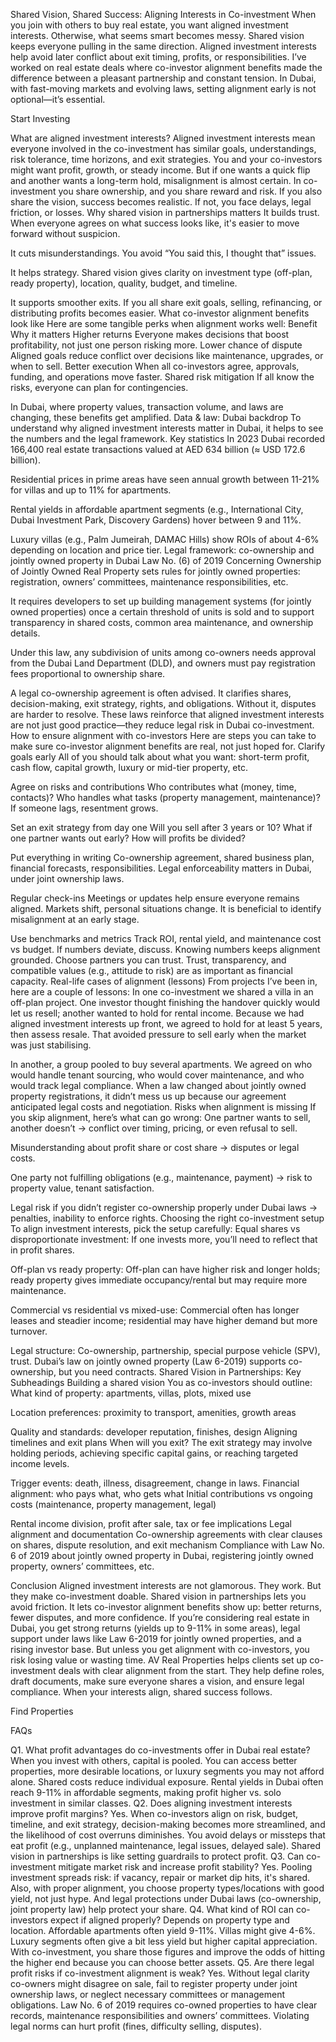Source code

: Shared Vision, Shared Success: Aligning Interests in Co-investment
When you join with others to buy real estate, you want aligned investment interests. Otherwise, what seems smart becomes messy. Shared vision keeps everyone pulling in the same direction. Aligned investment interests help avoid later conflict about exit timing, profits, or responsibilities.
I’ve worked on real estate deals where co-investor alignment benefits made the difference between a pleasant partnership and constant tension. In Dubai, with fast-moving markets and evolving laws, setting alignment early is not optional—it’s essential.

Start Investing


What are aligned investment interests?
Aligned investment interests mean everyone involved in the co-investment has similar goals, understandings, risk tolerance, time horizons, and exit strategies. You and your co-investors might want profit, growth, or steady income. But if one wants a quick flip and another wants a long-term hold, misalignment is almost certain.
In co-investment you share ownership, and you share reward and risk. If you also share the vision, success becomes realistic. If not, you face delays, legal friction, or losses.
Why shared vision in partnerships matters
It builds trust. When everyone agrees on what success looks like, it's easier to move forward without suspicion.


It cuts misunderstandings. You avoid “You said this, I thought that” issues.


It helps strategy. Shared vision gives clarity on investment type (off-plan, ready property), location, quality, budget, and timeline.


It supports smoother exits. If you all share exit goals, selling, refinancing, or distributing profits becomes easier.
What co-investor alignment benefits look like
Here are some tangible perks when alignment works well:
Benefit
Why it matters
Higher returns
Everyone makes decisions that boost profitability, not just one person risking more.
Lower chance of dispute
Aligned goals reduce conflict over decisions like maintenance, upgrades, or when to sell.
Better execution
When all co-investors agree, approvals, funding, and operations move faster.
Shared risk mitigation
If all know the risks, everyone can plan for contingencies.

In Dubai, where property values, transaction volume, and laws are changing, these benefits get amplified.
Data & law: Dubai backdrop
To understand why aligned investment interests matter in Dubai, it helps to see the numbers and the legal framework.
Key statistics
In 2023 Dubai recorded 166,400 real estate transactions valued at AED 634 billion (≈ USD 172.6 billion).


Residential prices in prime areas have seen annual growth between 11-21% for villas and up to 11% for apartments.


Rental yields in affordable apartment segments (e.g., International City, Dubai Investment Park, Discovery Gardens) hover between 9 and 11%.


Luxury villas (e.g., Palm Jumeirah, DAMAC Hills) show ROIs of about 4-6% depending on location and price tier.
Legal framework: co-ownership and jointly owned property in Dubai
Law No. (6) of 2019 Concerning Ownership of Jointly Owned Real Property sets rules for jointly owned properties: registration, owners’ committees, maintenance responsibilities, etc.


It requires developers to set up building management systems (for jointly owned properties) once a certain threshold of units is sold and to support transparency in shared costs, common area maintenance, and ownership details.


Under this law, any subdivision of units among co-owners needs approval from the Dubai Land Department (DLD), and owners must pay registration fees proportional to ownership share.


A legal co-ownership agreement is often advised. It clarifies shares, decision-making, exit strategy, rights, and obligations. Without it, disputes are harder to resolve.
These laws reinforce that aligned investment interests are not just good practice—they reduce legal risk in Dubai co-investment.
How to ensure alignment with co-investors
Here are steps you can take to make sure co-investor alignment benefits are real, not just hoped for.
Clarify goals early
All of you should talk about what you want: short-term profit, cash flow, capital growth, luxury or mid-tier property, etc.


Agree on risks and contributions
Who contributes what (money, time, contacts)? Who handles what tasks (property management, maintenance)? If someone lags, resentment grows.


Set an exit strategy from day one
Will you sell after 3 years or 10? What if one partner wants out early? How will profits be divided?


Put everything in writing
Co-ownership agreement, shared business plan, financial forecasts, responsibilities. Legal enforceability matters in Dubai, under joint ownership laws.


Regular check-ins
Meetings or updates help ensure everyone remains aligned. Markets shift, personal situations change. It is beneficial to identify misalignment at an early stage.


Use benchmarks and metrics
Track ROI, rental yield, and maintenance cost vs budget. If numbers deviate, discuss. Knowing numbers keeps alignment grounded.
Choose partners you can trust.
Trust, transparency, and compatible values (e.g., attitude to risk) are as important as financial capacity.
Real-life cases of alignment (lessons)
From projects I’ve been in, here are a couple of lessons:
In one co-investment we shared a villa in an off-plan project. One investor thought finishing the handover quickly would let us resell; another wanted to hold for rental income. Because we had aligned investment interests up front, we agreed to hold for at least 5 years, then assess resale. That avoided pressure to sell early when the market was just stabilising.


In another, a group pooled to buy several apartments. We agreed on who would handle tenant sourcing, who would cover maintenance, and who would track legal compliance. When a law changed about jointly owned property registrations, it didn’t mess us up because our agreement anticipated legal costs and negotiation.
Risks when alignment is missing
If you skip alignment, here’s what can go wrong:
One partner wants to sell, another doesn’t → conflict over timing, pricing, or even refusal to sell.


Misunderstanding about profit share or cost share → disputes or legal costs.


One party not fulfilling obligations (e.g., maintenance, payment) → risk to property value, tenant satisfaction.


Legal risk if you didn’t register co-ownership properly under Dubai laws → penalties, inability to enforce rights.
Choosing the right co-investment setup
To align investment interests, pick the setup carefully:
Equal shares vs disproportionate investment: If one invests more, you’ll need to reflect that in profit shares.


Off-plan vs ready property: Off-plan can have higher risk and longer holds; ready property gives immediate occupancy/rental but may require more maintenance.


Commercial vs residential vs mixed-use: Commercial often has longer leases and steadier income; residential may have higher demand but more turnover.


Legal structure: Co-ownership, partnership, special purpose vehicle (SPV), trust. Dubai’s law on jointly owned property (Law 6-2019) supports co-ownership, but you need contracts.
Shared Vision in Partnerships: Key Subheadings
Building a shared vision
You as co-investors should outline:
What kind of property: apartments, villas, plots, mixed use


Location preferences: proximity to transport, amenities, growth areas


Quality and standards: developer reputation, finishes, design
Aligning timelines and exit plans
When will you exit? The exit strategy may involve holding periods, achieving specific capital gains, or reaching targeted income levels.


Trigger events: death, illness, disagreement, change in laws.
Financial alignment: who pays what, who gets what
Initial contributions vs ongoing costs (maintenance, property management, legal)


Rental income division, profit after sale, tax or fee implications
Legal alignment and documentation
Co-ownership agreements with clear clauses on shares, dispute resolution, and exit mechanism
Compliance with Law No. 6 of 2019 about jointly owned property in Dubai, registering jointly owned property, owners’ committees, etc.


Conclusion
Aligned investment interests are not glamorous. They work. But they make co-investment doable. Shared vision in partnerships lets you avoid friction. It lets co-investor alignment benefits show up: better returns, fewer disputes, and more confidence.
If you’re considering real estate in Dubai, you get strong returns (yields up to 9-11% in some areas), legal support under laws like Law 6-2019 for jointly owned properties, and a rising investor base. But unless you get alignment with co-investors, you risk losing value or wasting time.
AV Real Properties helps clients set up co-investment deals with clear alignment from the start. They help define roles, draft documents, make sure everyone shares a vision, and ensure legal compliance. When your interests align, shared success follows.

Find Properties

FAQs

Q1. What profit advantages do co-investments offer in Dubai real estate?
When you invest with others, capital is pooled. You can access better properties, more desirable locations, or luxury segments you may not afford alone. Shared costs reduce individual exposure. Rental yields in Dubai often reach 9-11% in affordable segments, making profit higher vs. solo investment in similar classes.
Q2. Does aligning investment interests improve profit margins?
Yes. When co-investors align on risk, budget, timeline, and exit strategy, decision-making becomes more streamlined, and the likelihood of cost overruns diminishes. You avoid delays or missteps that eat profit (e.g., unplanned maintenance, legal issues, delayed sale). Shared vision in partnerships is like setting guardrails to protect profit.
Q3. Can co-investment mitigate market risk and increase profit stability?
Yes. Pooling investment spreads risk: if vacancy, repair or market dip hits, it's shared. Also, with proper alignment, you choose property types/locations with good yield, not just hype. And legal protections under Dubai laws (co-ownership, joint property law) help protect your share.
Q4. What kind of ROI can co-investors expect if aligned properly?
Depends on property type and location. Affordable apartments often yield 9-11%. Villas might give 4-6%. Luxury segments often give a bit less yield but higher capital appreciation. With co-investment, you share those figures and improve the odds of hitting the higher end because you can choose better assets. 
Q5. Are there legal profit risks if co-investment alignment is weak?
Yes. Without legal clarity co-owners might disagree on sale, fail to register property under joint ownership laws, or neglect necessary committees or management obligations. Law No. 6 of 2019 requires co-owned properties to have clear records, maintenance responsibilities and owners’ committees. Violating legal norms can hurt profit (fines, difficulty selling, disputes).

*Directions:*
Give the exact lines, and only those, from the line containing "Aligned goals reduce" through the line containing "Legal framework: co-ownership" in the entries above.

*Written response:*
Aligned goals reduce conflict over decisions like maintenance, upgrades, or when to sell.
Better execution
When all co-investors agree, approvals, funding, and operations move faster.
Shared risk mitigation
If all know the risks, everyone can plan for contingencies.

In Dubai, where property values, transaction volume, and laws are changing, these benefits get amplified.
Data & law: Dubai backdrop
To understand why aligned investment interests matter in Dubai, it helps to see the numbers and the legal framework.
Key statistics
In 2023 Dubai recorded 166,400 real estate transactions valued at AED 634 billion (≈ USD 172.6 billion).


Residential prices in prime areas have seen annual growth between 11-21% for villas and up to 11% for apartments.


Rental yields in affordable apartment segments (e.g., International City, Dubai Investment Park, Discovery Gardens) hover between 9 and 11%.


Luxury villas (e.g., Palm Jumeirah, DAMAC Hills) show ROIs of about 4-6% depending on location and price tier.
Legal framework: co-ownership and jointly owned property in Dubai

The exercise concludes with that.